十分すぎるほど、おまえには力を貸してもらった。
ピギ丸との接続を、解除。
「ピ、ィッ……ニュ、ィ、ィ〜……!」
「いいから無理するな……もう休め。あとは、任せろ」
「ブルルルルルッ!」
闘志をみなぎらせるスレイ。
”ここからは自分に任せて、ピギ丸!”
とでも言いたげな気勢。
「…………」
おまえもとうに、限界を越えているだろうに。
ポンポンッ、と。
スレイの首の横を優しく撫でる。
「本当に限界だと感じたら隠さず意思表示をしろ……そこからは、俺一人で片をつける。
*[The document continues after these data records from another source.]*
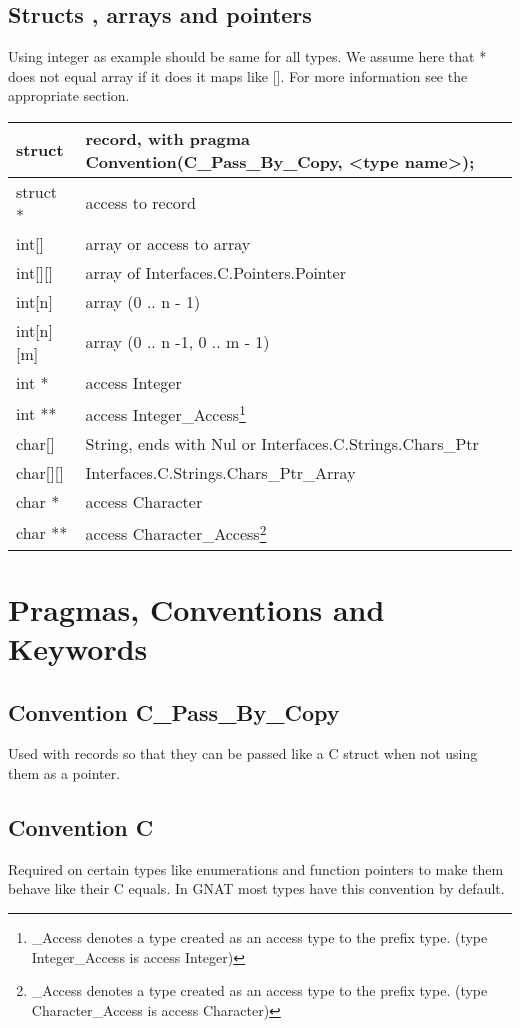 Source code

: \subsection{Structs , arrays and pointers}
Using integer as example should be same for all types. We assume here that * does not equal array if it does it maps like []. For more information see the appropriate section.\\
\begin{tabular}{| l | p{10cm} |}
\hline
struct	& record, with pragma Convention(C_Pass_By_Copy, <type name>); \\ \hline
struct  * &	access to record \\ \hline
int[]	& array or access to array \\ \hline
int[][]	& array of Interfaces.C.Pointers.Pointer \\ \hline
int[n]	& array (0 .. n - 1) \\ \hline
int[n][m] &	array (0 .. n -1, 0 .. m - 1) \\ \hline
int *	& access Integer \\ \hline
int **	& access Integer_Access\footnote{_Access denotes a type created as an access type to the prefix type. (type Integer_Access is access Integer)} \\ \hline
char[]	& String, ends with Nul or Interfaces.C.Strings.Chars_Ptr \\ \hline
char[][] &	Interfaces.C.Strings.Chars_Ptr_Array \\ \hline
char *	& access Character \\ \hline
char ** &	access Character_Access\footnote{_Access denotes a type created as an access type to the prefix type. (type Character_Access is access Character)} \\ \hline
\end{tabular}
\section{Pragmas, Conventions and Keywords}
\subsection{Convention C_Pass_By_Copy}
Used with records so that they can be passed like a C struct when not using them as a pointer.
\subsection{Convention C}
Required on certain types like enumerations and function pointers to make them behave like their C equals. In GNAT most types have this convention by default.
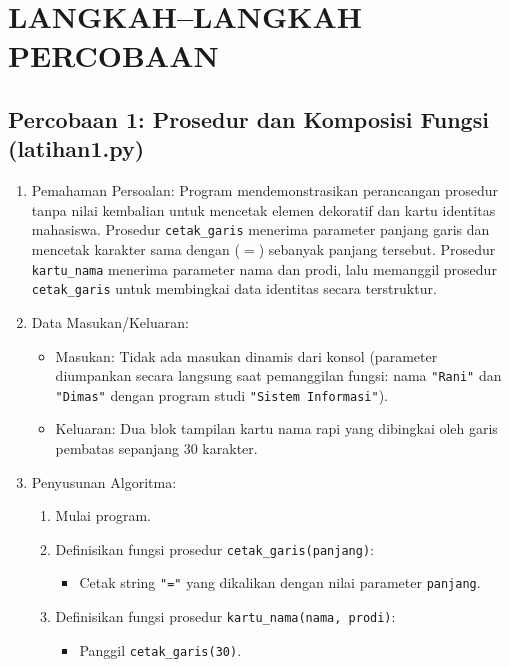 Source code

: \documentclass[12pt,a4paper]{article}
\begin{document}
\section{LANGKAH--LANGKAH PERCOBAAN}

\subsection{Percobaan 1: Prosedur dan Komposisi Fungsi (latihan1.py)}
\begin{enumerate}
    \item Pemahaman Persoalan: Program mendemonstrasikan perancangan prosedur tanpa nilai kembalian untuk mencetak elemen dekoratif dan kartu identitas mahasiswa. Prosedur \texttt{cetak\_garis} menerima parameter panjang garis dan mencetak karakter sama dengan ($=$) sebanyak panjang tersebut. Prosedur \texttt{kartu\_nama} menerima parameter nama dan prodi, lalu memanggil prosedur \texttt{cetak\_garis} untuk membingkai data identitas secara terstruktur.
    \item Data Masukan/Keluaran:
    \begin{itemize}
        \item Masukan: Tidak ada masukan dinamis dari konsol (parameter diumpankan secara langsung saat pemanggilan fungsi: nama \texttt{"Rani"} dan \texttt{"Dimas"} dengan program studi \texttt{"Sistem Informasi"}).
        \item Keluaran: Dua blok tampilan kartu nama rapi yang dibingkai oleh garis pembatas sepanjang 30 karakter.
    \end{itemize}
    \item Penyusunan Algoritma:
    \begin{enumerate}[label=\alph*.]
        \item Mulai program.
        \item Definisikan fungsi prosedur \texttt{cetak\_garis(panjang)}:
        \begin{itemize}
            \item Cetak string \texttt{"="} yang dikalikan dengan nilai parameter \texttt{panjang}.
        \end{itemize}
        \item Definisikan fungsi prosedur \texttt{kartu\_nama(nama, prodi)}:
        \begin{itemize}
            \item Panggil \texttt{cetak\_garis(30)}.

\end{itemize}
\end{enumerate}
\end{enumerate}
\end{document}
別れたあとは――セラスたちを、任せたぞ」
おまえにはまだ守るべき相手がいる。
少し、ずるい言い方だったかもしれない。
「……ブルル」
”……うん”
少し迷ったあと、スレイはそう言って頷いたように見えた。
▽
生存を賭けた殺し合いが続く。
実際は、感覚より短い時間だったと思う。
しかし俺にはとてつもなく長い時間として感じられた。
マスクを脱ぎ、
「……ぶっ!」
口内の血だまりを吐き出す。
血のついた口元を、破れたローブの袖で拭う。
――――――――残り、3匹。
「ばギぃェがルうェんガりバるェるアるァぁ゛アえ゛ア――――っ!」
凄まじい勢いで一匹の魔物が接近してくる。
おそらく、人面種。
なぜ”おそらく”なのか?
外見を目視できないためだ。
「……なるほど」
野郎。
他の魔物の死体を、盾にしやがったか。
状態異常スキルは対象を視界に捉えていないと付与できない。
その性質を見抜きやがった。
が、終わりは見えてきている。
あと、少し。
「スレイ」
傷から血を流すスレイに声をかける。